» What this task involves: Return, from the data below, each line that contains the word "Phases".

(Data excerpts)
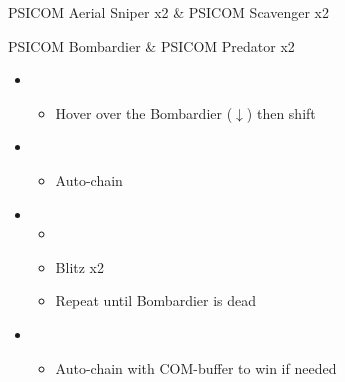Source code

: \begin{multicols}{2}
\begin{battle}{PSICOM Aerial Sniper x2 \& PSICOM Scavenger x2}
 
\end{battle}
\begin{battle}{PSICOM Bombardier \& PSICOM Predator x2}
\begin{itemize}
    \item \first
    \begin{itemize}
        \item Hover over the Bombardier ($\downarrow$) then shift
    \end{itemize}
    \item \second
    \begin{itemize}
        \item Auto-chain
    \end{itemize}
    \item \first
    \begin{itemize}
        \item \stagger
        \item Blitz x2
        \item Repeat until Bombardier is dead
    \end{itemize}
    \item \second
    \begin{itemize}
        \item Auto-chain with COM-buffer to win if needed
    \end{itemize}
\end{itemize}
 
\end{battle}

\vfill


\end{multicols}
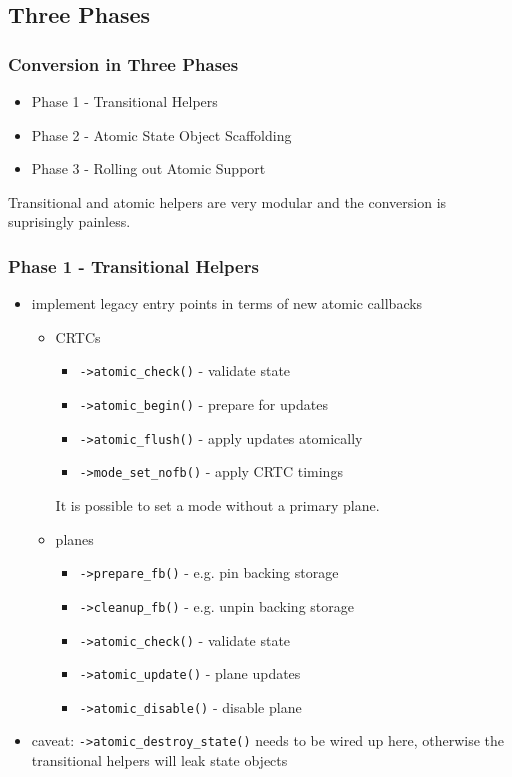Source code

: \documentclass[t]{beamer}
\begin{document}
\subsection{Three Phases}

\begin{frame}
	\frametitle{Conversion in Three Phases}
	\begin{itemize}
		\item Phase 1 - Transitional Helpers
		\item Phase 2 - Atomic State Object Scaffolding
		\item Phase 3 - Rolling out Atomic Support
	\end{itemize}
	Transitional and atomic helpers are very modular and the conversion is
	suprisingly painless.
\end{frame}

\begin{frame}
	\frametitle{Phase 1 - Transitional Helpers}
	\begin{itemize}
		\item implement legacy entry points in terms of new atomic callbacks
			\begin{itemize}
				\item CRTCs
					\begin{itemize}
						\item {\tt ->atomic\_check()} - validate state
						\item {\tt ->atomic\_begin()} - prepare for updates
						\item {\tt ->atomic\_flush()} - apply updates atomically
						\item {\tt ->mode\_set\_nofb()} - apply CRTC timings
					\end{itemize}
					It is possible to set a mode without a primary plane.
				\item planes
					\begin{itemize}
						\item {\tt ->prepare\_fb()} - e.g. pin backing storage
						\item {\tt ->cleanup\_fb()} - e.g. unpin backing storage
						\item {\tt ->atomic\_check()} - validate state
						\item {\tt ->atomic\_update()} - plane updates
						\item {\tt ->atomic\_disable()} - disable plane
					\end{itemize}
			\end{itemize}
		\item caveat: {\tt ->atomic\_destroy\_state()} needs to be wired up
			here, otherwise the transitional helpers will leak state objects
	\end{itemize}
\end{frame}
\end{document}
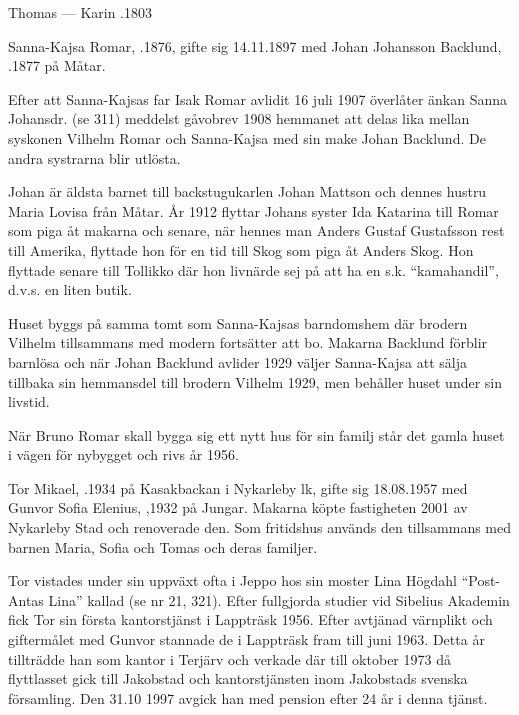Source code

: Thomas   ---  Karin .1803






Sanna-Kajsa Romar, .1876, gifte sig 14.11.1897 med Johan Johansson Backlund, .1877 på Måtar.

Efter att Sanna-Kajsas far Isak Romar avlidit 16 juli 1907 överlåter änkan Sanna Johansdr. (se 311) meddelst gåvobrev 1908 hemmanet att delas lika mellan syskonen Vilhelm Romar och Sanna-Kajsa med sin make Johan Backlund. De andra systrarna blir utlösta.

Johan är äldsta barnet till backstugukarlen Johan Mattson och dennes hustru Maria Lovisa från Måtar. År 1912 flyttar Johans syster Ida Katarina till Romar som piga åt makarna och senare, när hennes man Anders Gustaf Gustafsson rest till Amerika, flyttade hon för en tid
till Skog som piga åt Anders Skog. Hon flyttade senare till Tollikko där hon livnärde sej på att ha en s.k. ``kamahandil'', d.v.s. en liten butik.

Huset byggs på samma tomt som Sanna-Kajsas barndomshem där brodern Vilhelm tillsammans med modern fortsätter att bo. Makarna Backlund förblir barnlösa och när Johan Backlund avlider 1929 väljer Sanna-Kajsa att sälja tillbaka sin hemmansdel till brodern Vilhelm 1929, men behåller huset under sin livstid.

När Bruno Romar skall bygga sig ett nytt hus för sin familj står det gamla huset i vägen för nybygget och rivs år 1956.






Tor Mikael, .1934 på Kasakbackan i Nykarleby lk, gifte sig 18.08.1957 med Gunvor Sofia Elenius, ,1932 på Jungar. Makarna köpte fastigheten 2001 av Nykarleby Stad och renoverade den. Som fritidshus används den tillsammans med barnen Maria,
Sofia och Tomas och deras familjer.

Tor vistades under sin uppväxt ofta i Jeppo hos sin moster Lina Högdahl ``Post-Antas Lina'' kallad (se nr 21, 321). Efter fullgjorda studier vid Sibelius Akademin fick Tor sin första kantorstjänst i Lappträsk 1956. Efter avtjänad värnplikt och giftermålet med Gunvor stannade de i Lappträsk fram till juni 1963. Detta år tillträdde han som kantor i Terjärv och verkade där till oktober 1973 då flyttlasset gick till Jakobstad och kantorstjänsten inom Jakobstads svenska församling. Den 31.10 1997 avgick han med pension efter 24 år i denna tjänst.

» Task answer:
\subsection{Three Phases}
	\frametitle{Conversion in Three Phases}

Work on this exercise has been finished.